SOURCE MATERIAL: Begin

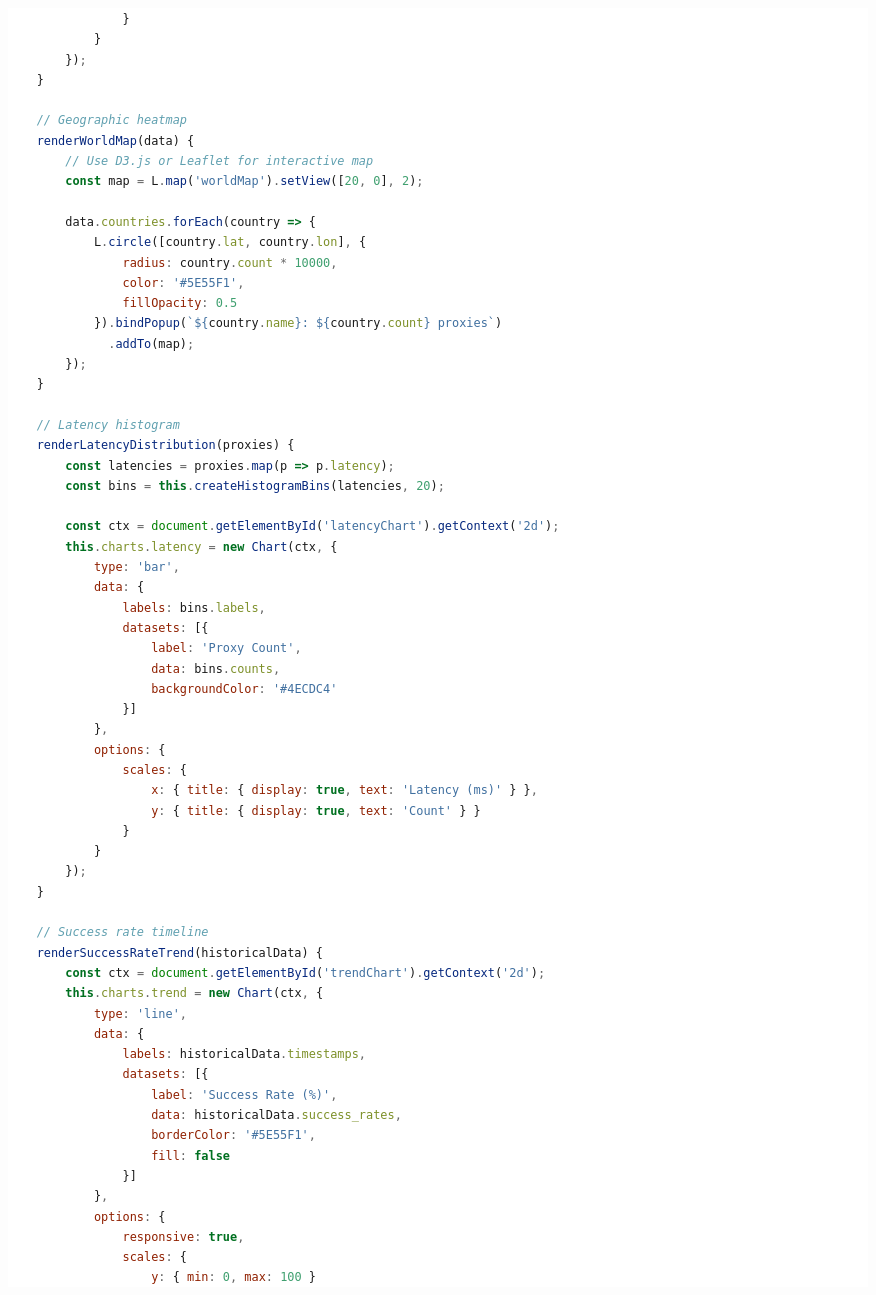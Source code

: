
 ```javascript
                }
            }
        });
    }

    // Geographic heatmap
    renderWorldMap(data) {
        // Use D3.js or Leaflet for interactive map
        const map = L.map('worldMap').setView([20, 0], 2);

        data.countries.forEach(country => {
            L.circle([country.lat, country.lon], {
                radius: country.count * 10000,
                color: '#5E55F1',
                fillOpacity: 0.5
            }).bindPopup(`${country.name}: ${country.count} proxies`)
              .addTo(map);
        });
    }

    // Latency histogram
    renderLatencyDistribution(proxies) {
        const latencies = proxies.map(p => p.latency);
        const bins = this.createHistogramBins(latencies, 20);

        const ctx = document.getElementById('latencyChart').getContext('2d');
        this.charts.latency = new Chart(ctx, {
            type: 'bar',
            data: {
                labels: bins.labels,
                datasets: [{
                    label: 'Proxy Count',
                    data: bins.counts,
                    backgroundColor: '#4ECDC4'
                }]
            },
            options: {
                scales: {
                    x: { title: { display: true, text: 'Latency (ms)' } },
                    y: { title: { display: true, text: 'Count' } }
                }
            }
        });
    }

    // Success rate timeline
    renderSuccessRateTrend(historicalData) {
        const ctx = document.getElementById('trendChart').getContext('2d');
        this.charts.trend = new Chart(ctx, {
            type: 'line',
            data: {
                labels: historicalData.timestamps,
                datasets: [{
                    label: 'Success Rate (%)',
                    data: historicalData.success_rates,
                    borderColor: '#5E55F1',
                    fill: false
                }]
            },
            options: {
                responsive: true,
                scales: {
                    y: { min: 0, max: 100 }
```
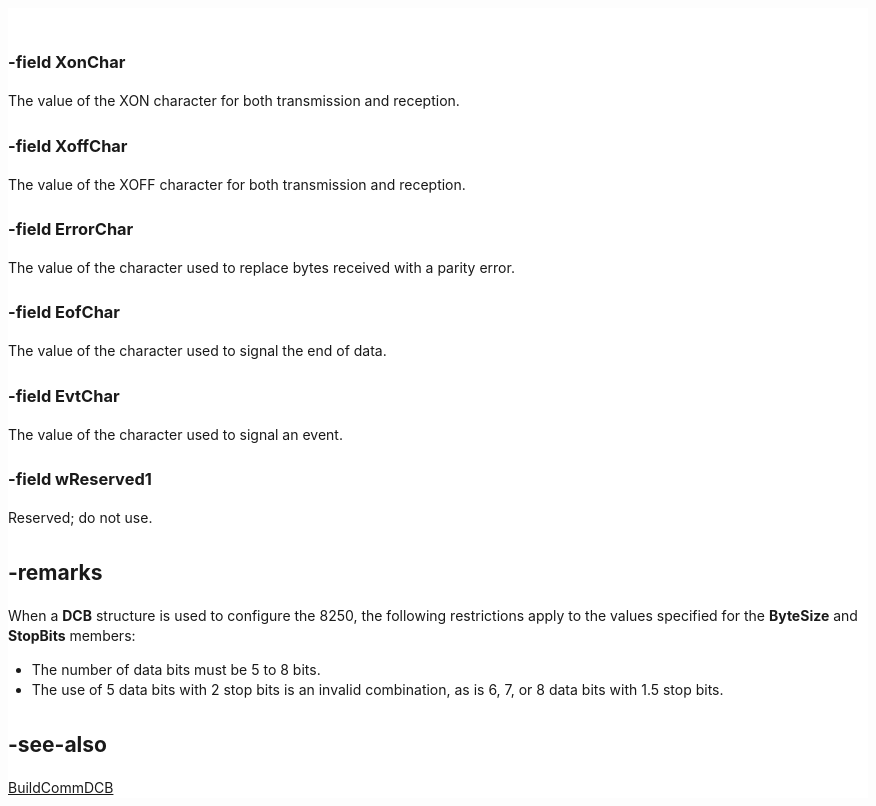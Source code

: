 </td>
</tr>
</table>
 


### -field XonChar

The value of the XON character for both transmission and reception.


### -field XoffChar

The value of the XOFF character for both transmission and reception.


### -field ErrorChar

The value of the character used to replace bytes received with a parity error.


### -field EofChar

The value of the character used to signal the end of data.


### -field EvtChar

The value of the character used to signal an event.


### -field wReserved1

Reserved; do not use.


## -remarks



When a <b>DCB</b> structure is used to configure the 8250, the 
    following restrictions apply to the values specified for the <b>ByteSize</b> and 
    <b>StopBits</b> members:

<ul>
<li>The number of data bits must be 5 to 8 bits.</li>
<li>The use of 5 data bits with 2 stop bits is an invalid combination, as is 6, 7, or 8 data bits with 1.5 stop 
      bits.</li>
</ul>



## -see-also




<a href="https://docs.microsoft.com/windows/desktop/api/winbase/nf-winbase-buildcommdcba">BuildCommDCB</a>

SOURCE MATERIAL: End

- ABOUT THIS EXERCISE -
Whenever the string "character" shows up in a line above, copy that line.

- RESULT FOR THIS TASK -
The value of the XON character for both transmission and reception.
The value of the XOFF character for both transmission and reception.
The value of the character used to replace bytes received with a parity error.
The value of the character used to signal the end of data.
The value of the character used to signal an event.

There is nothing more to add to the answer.